Creo 7.0 Mechanism Design

• Learn to simulate the performance of your designs without costly prototypes
• Addresses all the essential tools of mechanism design with Creo
• Guides you through the assembly and analysis of a slider-crank mechanism
• Describes types of simple and special connections, servos, and motor functions
• Allows you to learn the basics of mechanism design in about two hours

Creo 7.0 Mechanism Design Tutorial neatly encapsulates what you need to know about the essential tools and features of Mechanism Design with Creo: how to set up models, define analyses, and display and review results. If you have a working knowledge of Creo Parametric in Assembly mode, this short but substantial tutorial is for you. You will learn to create kinematic models of 2D and 3D mechanisms by using special assembly connections, define motion drivers, set up and run simulations, and display and critically review results in a variety of formats. This includes creating graphs of important results as well as space claim and interference analyses. Common issues that arise during mechanism design are briefly addressed and extra references listed so you can work through them when encountered.

In Detail

If you ever need to model a device where parts and subassemblies can move relative to each other, you will want to use the world-renowned mechanism functions in Creo. Creo’s Mechanism Design functions allow you to examine the kinematic properties of your device: range of motion and motion envelopes, potential interference between moving bodies, and kinematic relationships (position, velocity, acceleration) between bodies for prescribed motions.

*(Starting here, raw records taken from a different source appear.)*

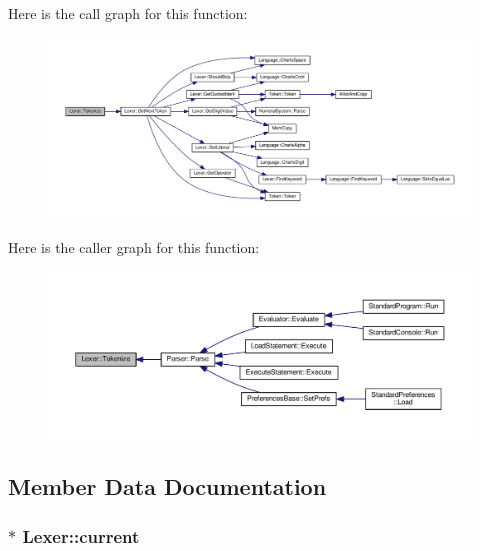 Here is the call graph for this function\+:\nopagebreak
\begin{figure}[H]
\begin{center}
\leavevmode
\includegraphics[width=350pt]{classLexer_a02696cb1f974ae74116c2b746dcba365_cgraph}
\end{center}
\end{figure}




Here is the caller graph for this function\+:\nopagebreak
\begin{figure}[H]
\begin{center}
\leavevmode
\includegraphics[width=350pt]{classLexer_a02696cb1f974ae74116c2b746dcba365_icgraph}
\end{center}
\end{figure}




\subsection{Member Data Documentation}
\subsubsection[{\texorpdfstring{current}{current}}]{$\ast$ Lexer\+::current\hspace{0.3cm}{\ttfamily [private]}}\hypertarget{classLexer_a64f66ae0d280ab2d4f4b8e2ac5d8c4c5}{}\label{classLexer_a64f66ae0d280ab2d4f4b8e2ac5d8c4c5}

With these functions, you will better predict the actual performance of the device and create design improvements without the expense of costly prototypes, saving you time, money and worry.

With this tutorial, you will assemble and analyze a simple slider-crank mechanism. Each chapter has a clear focus that follows the workflow sequence, and parts are provided for the exercise that include creating connections, servos, and analyses. This is followed by graph plotting, collision detection, and motion envelope creation. You can choose to quickly cover all the essential operations of mechanism design in about two hours by following the steps covered at the beginning of chapters 2-5, or you can complete the full chapters or come back to them as needed. Plenty of figures, screenshots and animations help facilitate understanding of parts and concepts.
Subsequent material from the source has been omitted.